*PROBLEM TO SOLVE*
Search the material below for the string "BotFather" and copy each line where it appears.

** INFORMATION GIVEN follows **

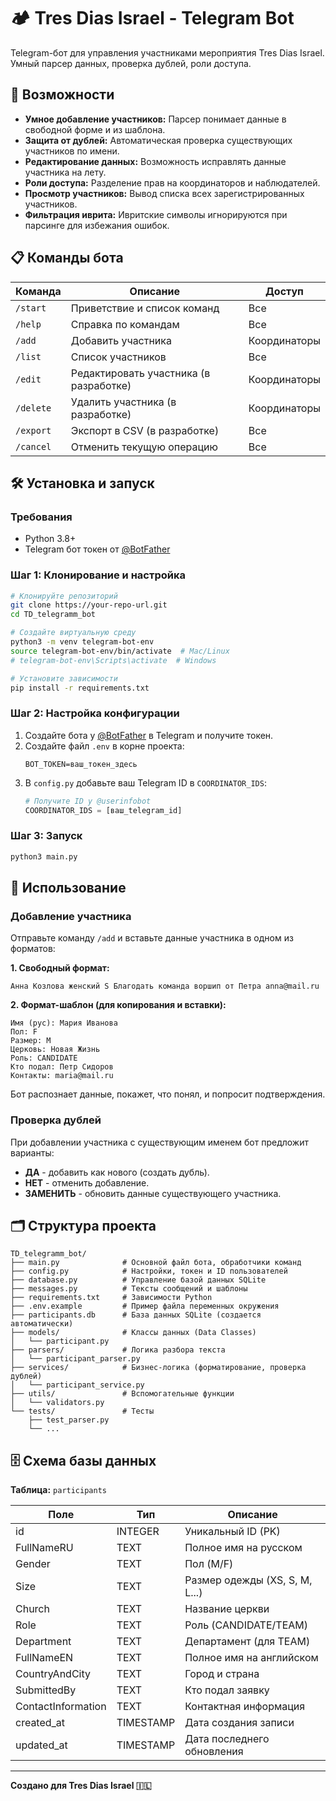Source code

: # 🏕️ Tres Dias Israel - Telegram Bot

Telegram-бот для управления участниками мероприятия Tres Dias Israel. Умный парсер данных, проверка дублей, роли доступа.

## 🚀 Возможности

- **Умное добавление участников:** Парсер понимает данные в свободной форме и из шаблона.
- **Защита от дублей:** Автоматическая проверка существующих участников по имени.
- **Редактирование данных:** Возможность исправлять данные участника на лету.
- **Роли доступа:** Разделение прав на координаторов и наблюдателей.
- **Просмотр участников:** Вывод списка всех зарегистрированных участников.
- **Фильтрация иврита:** Ивритские символы игнорируются при парсинге для избежания ошибок.

## 📋 Команды бота

| Команда   | Описание                     | Доступ        |
| --------- | ---------------------------- | ------------- |
| `/start`  | Приветствие и список команд  | Все           |
| `/help`   | Справка по командам          | Все           |
| `/add`    | Добавить участника           | Координаторы  |
| `/list`   | Список участников           | Все           |
| `/edit`   | Редактировать участника (в разработке) | Координаторы  |
| `/delete` | Удалить участника (в разработке)     | Координаторы  |
| `/export` | Экспорт в CSV (в разработке) | Все           |
| `/cancel` | Отменить текущую операцию   | Все           |

## 🛠️ Установка и запуск

### Требования
- Python 3.8+
- Telegram бот токен от [@BotFather](https://t.me/BotFather)

### Шаг 1: Клонирование и настройка

```bash
# Клонируйте репозиторий
git clone https://your-repo-url.git
cd TD_telegramm_bot

# Создайте виртуальную среду
python3 -m venv telegram-bot-env
source telegram-bot-env/bin/activate  # Mac/Linux
# telegram-bot-env\Scripts\activate  # Windows

# Установите зависимости
pip install -r requirements.txt
```

### Шаг 2: Настройка конфигурации

1.  Создайте бота у [@BotFather](https://t.me/BotFather) в Telegram и получите токен.
2.  Создайте файл `.env` в корне проекта:
    ```
    BOT_TOKEN=ваш_токен_здесь
    ```
3.  В `config.py` добавьте ваш Telegram ID в `COORDINATOR_IDS`:
    ```python
    # Получите ID у @userinfobot
    COORDINATOR_IDS = [ваш_telegram_id]
    ```

### Шаг 3: Запуск

```bash
python3 main.py
```

## 📝 Использование

### Добавление участника

Отправьте команду `/add` и вставьте данные участника в одном из форматов:

**1. Свободный формат:**
```
Анна Козлова женский S Благодать команда воршип от Петра anna@mail.ru
```

**2. Формат-шаблон (для копирования и вставки):**
```
Имя (рус): Мария Иванова
Пол: F
Размер: M
Церковь: Новая Жизнь
Роль: CANDIDATE
Кто подал: Петр Сидоров
Контакты: maria@mail.ru
```

Бот распознает данные, покажет, что понял, и попросит подтверждения.

### Проверка дублей

При добавлении участника с существующим именем бот предложит варианты:
- **ДА** - добавить как нового (создать дубль).
- **НЕТ** - отменить добавление.
- **ЗАМЕНИТЬ** - обновить данные существующего участника.

## 🗂️ Структура проекта

```
TD_telegramm_bot/
├── main.py              # Основной файл бота, обработчики команд
├── config.py            # Настройки, токен и ID пользователей
├── database.py          # Управление базой данных SQLite
├── messages.py          # Тексты сообщений и шаблоны
├── requirements.txt     # Зависимости Python
├── .env.example         # Пример файла переменных окружения
├── participants.db      # База данных SQLite (создается автоматически)
├── models/              # Классы данных (Data Classes)
│   └── participant.py
├── parsers/             # Логика разбора текста
│   └── participant_parser.py
├── services/            # Бизнес-логика (форматирование, проверка дублей)
│   └── participant_service.py
├── utils/               # Вспомогательные функции
│   └── validators.py
└── tests/               # Тесты
    ├── test_parser.py
    └── ...
```

## 🗄️ Схема базы данных

**Таблица:** `participants`

| Поле               | Тип       | Описание                       |
| ------------------ | --------- | ------------------------------ |
| id                 | INTEGER   | Уникальный ID (PK)             |
| FullNameRU         | TEXT      | Полное имя на русском          |
| Gender             | TEXT      | Пол (M/F)                      |
| Size               | TEXT      | Размер одежды (XS, S, M, L...) |
| Church             | TEXT      | Название церкви                |
| Role               | TEXT      | Роль (CANDIDATE/TEAM)          |
| Department         | TEXT      | Департамент (для TEAM)         |
| FullNameEN         | TEXT      | Полное имя на английском       |
| CountryAndCity     | TEXT      | Город и страна                 |
| SubmittedBy        | TEXT      | Кто подал заявку               |
| ContactInformation | TEXT      | Контактная информация          |
| created_at         | TIMESTAMP | Дата создания записи           |
| updated_at         | TIMESTAMP | Дата последнего обновления     |

---

**Создано для Tres Dias Israel 🇮🇱**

** End of INFORMATION GIVEN **

*RESPONSE BOX*
- Telegram бот токен от [@BotFather](https://t.me/BotFather)
1.  Создайте бота у [@BotFather](https://t.me/BotFather) в Telegram и получите токен.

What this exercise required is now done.